Data interpretation and limitations

The change in BOLD signal over time to CO2 challenge in all brain regions led to some unexpected results. The BOLD signal did not return to baseline in the head injured rats within the 5 min period following the cessation of CO2. This may be a neurobiological signature of head injury in this model and under these experimental conditions. More perplexing is the one minute “bump” in BOLD signal at the end of the sham group. Four of the seven rats in the sham group showed this increase. When we reviewed our previous publications of hypercapnic challenge in normal and stroked rats with and without anesthesia (Brevard et al. 2003; Sicard et al. 2003, 2006) we noted that all studies had exposure times between 1 and 3 min of 5% CO2 and not the five min used in this study.
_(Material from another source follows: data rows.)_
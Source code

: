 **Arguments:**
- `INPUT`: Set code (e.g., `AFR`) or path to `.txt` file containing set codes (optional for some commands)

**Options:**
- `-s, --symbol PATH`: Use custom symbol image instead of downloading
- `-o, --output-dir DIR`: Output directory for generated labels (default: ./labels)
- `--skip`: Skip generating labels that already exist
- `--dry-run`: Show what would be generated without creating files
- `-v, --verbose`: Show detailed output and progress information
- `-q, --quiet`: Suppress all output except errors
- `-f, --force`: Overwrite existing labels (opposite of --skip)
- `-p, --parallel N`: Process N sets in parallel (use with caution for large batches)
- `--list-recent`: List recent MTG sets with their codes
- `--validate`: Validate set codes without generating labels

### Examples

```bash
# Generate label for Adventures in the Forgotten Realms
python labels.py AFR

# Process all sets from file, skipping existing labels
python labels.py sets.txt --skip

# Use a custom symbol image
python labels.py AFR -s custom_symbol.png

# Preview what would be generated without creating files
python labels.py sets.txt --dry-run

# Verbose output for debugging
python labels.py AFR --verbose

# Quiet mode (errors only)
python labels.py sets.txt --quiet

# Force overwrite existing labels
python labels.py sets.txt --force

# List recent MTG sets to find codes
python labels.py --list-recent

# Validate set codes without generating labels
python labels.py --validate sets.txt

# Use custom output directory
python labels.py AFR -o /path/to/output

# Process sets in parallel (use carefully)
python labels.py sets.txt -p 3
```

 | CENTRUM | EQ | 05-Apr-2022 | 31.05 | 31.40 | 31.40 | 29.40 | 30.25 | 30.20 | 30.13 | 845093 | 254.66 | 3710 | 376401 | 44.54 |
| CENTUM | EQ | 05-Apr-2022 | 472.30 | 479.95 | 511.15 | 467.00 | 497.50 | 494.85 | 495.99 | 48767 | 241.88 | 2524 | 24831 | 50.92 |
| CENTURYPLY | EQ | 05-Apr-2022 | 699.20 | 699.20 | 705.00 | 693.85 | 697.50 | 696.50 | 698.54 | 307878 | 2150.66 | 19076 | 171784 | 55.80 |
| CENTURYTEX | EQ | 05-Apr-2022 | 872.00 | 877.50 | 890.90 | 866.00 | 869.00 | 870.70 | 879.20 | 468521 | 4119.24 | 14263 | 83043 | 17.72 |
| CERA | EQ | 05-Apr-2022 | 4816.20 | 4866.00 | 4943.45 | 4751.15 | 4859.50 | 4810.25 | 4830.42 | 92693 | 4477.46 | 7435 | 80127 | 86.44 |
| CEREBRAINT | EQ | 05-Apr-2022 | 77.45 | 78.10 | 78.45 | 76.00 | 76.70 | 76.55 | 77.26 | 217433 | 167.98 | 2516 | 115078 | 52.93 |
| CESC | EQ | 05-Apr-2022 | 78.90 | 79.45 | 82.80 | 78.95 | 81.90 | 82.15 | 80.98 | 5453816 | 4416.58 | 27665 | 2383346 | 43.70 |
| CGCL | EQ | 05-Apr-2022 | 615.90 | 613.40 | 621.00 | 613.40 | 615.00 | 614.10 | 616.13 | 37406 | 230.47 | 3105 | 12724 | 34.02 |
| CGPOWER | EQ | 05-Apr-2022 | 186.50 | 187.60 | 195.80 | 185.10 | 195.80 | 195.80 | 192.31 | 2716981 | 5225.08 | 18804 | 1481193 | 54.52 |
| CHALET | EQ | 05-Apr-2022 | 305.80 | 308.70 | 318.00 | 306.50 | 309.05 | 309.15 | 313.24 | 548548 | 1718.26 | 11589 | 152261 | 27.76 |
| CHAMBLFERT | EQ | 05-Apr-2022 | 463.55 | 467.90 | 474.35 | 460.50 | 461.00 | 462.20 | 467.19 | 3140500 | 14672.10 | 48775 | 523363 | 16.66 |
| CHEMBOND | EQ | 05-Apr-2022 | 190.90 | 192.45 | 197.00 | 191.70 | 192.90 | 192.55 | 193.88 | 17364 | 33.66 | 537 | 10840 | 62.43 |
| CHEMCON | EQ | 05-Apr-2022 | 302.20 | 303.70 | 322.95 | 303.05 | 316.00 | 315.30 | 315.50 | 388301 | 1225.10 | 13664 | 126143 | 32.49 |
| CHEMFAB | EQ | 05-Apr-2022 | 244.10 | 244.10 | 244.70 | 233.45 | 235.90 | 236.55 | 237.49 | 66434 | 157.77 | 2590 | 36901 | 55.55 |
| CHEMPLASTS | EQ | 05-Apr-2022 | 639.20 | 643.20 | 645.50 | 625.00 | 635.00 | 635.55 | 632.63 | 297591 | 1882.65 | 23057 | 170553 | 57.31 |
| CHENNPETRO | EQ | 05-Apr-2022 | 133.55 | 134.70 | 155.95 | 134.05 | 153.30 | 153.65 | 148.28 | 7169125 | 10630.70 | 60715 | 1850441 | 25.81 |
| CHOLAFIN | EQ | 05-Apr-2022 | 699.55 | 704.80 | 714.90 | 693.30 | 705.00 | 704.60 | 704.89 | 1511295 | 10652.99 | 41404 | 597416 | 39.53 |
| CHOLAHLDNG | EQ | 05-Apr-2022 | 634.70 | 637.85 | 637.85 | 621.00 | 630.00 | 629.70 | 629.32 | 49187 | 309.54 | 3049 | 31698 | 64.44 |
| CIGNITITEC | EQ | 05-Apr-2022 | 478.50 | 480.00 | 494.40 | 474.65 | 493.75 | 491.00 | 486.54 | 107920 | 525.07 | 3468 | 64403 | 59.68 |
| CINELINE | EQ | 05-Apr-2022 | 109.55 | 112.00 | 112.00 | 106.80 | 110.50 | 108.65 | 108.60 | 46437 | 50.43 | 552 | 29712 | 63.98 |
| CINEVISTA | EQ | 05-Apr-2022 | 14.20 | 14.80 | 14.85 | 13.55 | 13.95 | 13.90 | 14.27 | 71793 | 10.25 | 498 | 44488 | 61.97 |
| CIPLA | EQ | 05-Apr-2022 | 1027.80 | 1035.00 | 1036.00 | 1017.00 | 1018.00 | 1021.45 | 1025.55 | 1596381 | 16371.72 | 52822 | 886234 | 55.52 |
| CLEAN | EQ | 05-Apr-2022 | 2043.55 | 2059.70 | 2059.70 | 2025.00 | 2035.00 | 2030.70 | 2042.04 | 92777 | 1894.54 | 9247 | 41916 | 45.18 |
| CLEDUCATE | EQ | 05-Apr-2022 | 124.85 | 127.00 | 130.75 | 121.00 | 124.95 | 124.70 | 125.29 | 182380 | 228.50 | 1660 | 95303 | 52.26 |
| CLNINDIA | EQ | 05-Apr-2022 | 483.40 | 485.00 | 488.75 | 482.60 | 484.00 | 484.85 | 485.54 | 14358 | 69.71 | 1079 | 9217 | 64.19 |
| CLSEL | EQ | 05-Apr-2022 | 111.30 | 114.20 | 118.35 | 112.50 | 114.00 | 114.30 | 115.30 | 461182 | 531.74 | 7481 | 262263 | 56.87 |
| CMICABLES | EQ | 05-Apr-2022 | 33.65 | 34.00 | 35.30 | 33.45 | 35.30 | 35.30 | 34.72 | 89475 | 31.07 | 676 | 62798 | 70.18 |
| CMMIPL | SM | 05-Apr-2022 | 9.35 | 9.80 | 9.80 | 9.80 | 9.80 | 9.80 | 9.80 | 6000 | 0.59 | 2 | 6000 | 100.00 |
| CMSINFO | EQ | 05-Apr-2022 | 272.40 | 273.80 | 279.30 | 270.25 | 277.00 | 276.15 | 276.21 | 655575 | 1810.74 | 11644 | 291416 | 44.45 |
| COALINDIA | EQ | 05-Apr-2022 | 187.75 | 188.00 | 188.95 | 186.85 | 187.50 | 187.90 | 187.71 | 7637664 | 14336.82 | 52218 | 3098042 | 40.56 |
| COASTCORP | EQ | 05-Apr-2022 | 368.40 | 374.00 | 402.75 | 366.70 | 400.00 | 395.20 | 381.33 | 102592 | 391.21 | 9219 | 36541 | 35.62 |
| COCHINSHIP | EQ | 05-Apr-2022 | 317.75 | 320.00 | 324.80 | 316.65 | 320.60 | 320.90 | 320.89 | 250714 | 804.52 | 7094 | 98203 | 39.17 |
The five min exposure may have behavioral consequences. A review by Améndola and Weary on the behavioral effects of CO2 exposure in rats would suggest this change in BOLD signal may be a stress response (Amendola and Weary 2020). Are these rats showing enhanced arousal and increased cerebral blood flow during this window of time?

As a brief communication there were several areas left unattended, not the least of which is the absence of males. The model was designed to reflect the human experience, i.e., mild repetitive head impacts without anesthesia and during the active period of the circadian cycle. As noted above we have reported a single mild head impact in males performed under light isoflurane anesthesia and during the light period of the L-D cycle resolves in a day. Did the anesthesia during impact contribute to the rapid recovery? We did not test for hypercapnic sensitivity after each head impact, confining this pilot study to CO2 challenge only after three head impact and then again, only in females.

Summary

These studies were designed to better reflect the human experience where the occurrence of mild repetitive head injury is common in organized sports, elderly, and service members. There was no neuroradiological evidence of structural brain damage or contusion. Rats were studied during the dark phase of their L-D cycle when they are active eliminating the confound of circadian variation in neurobiology. Mild head impacts and imaging were done in fully awake rats without the confound of anesthesia. Lack of anesthesia allows for inspection of visual signs that may be associated with transient loss of consciousness (e.g., apnea, absence of hindlimb withdrawal reflex, lying motionless). These studies without anesthesia maximize the clinical relevance and animal model fidelity with respect to human head injuries and facilitate accurate assessment of acute neurobehavioral responses post-impact.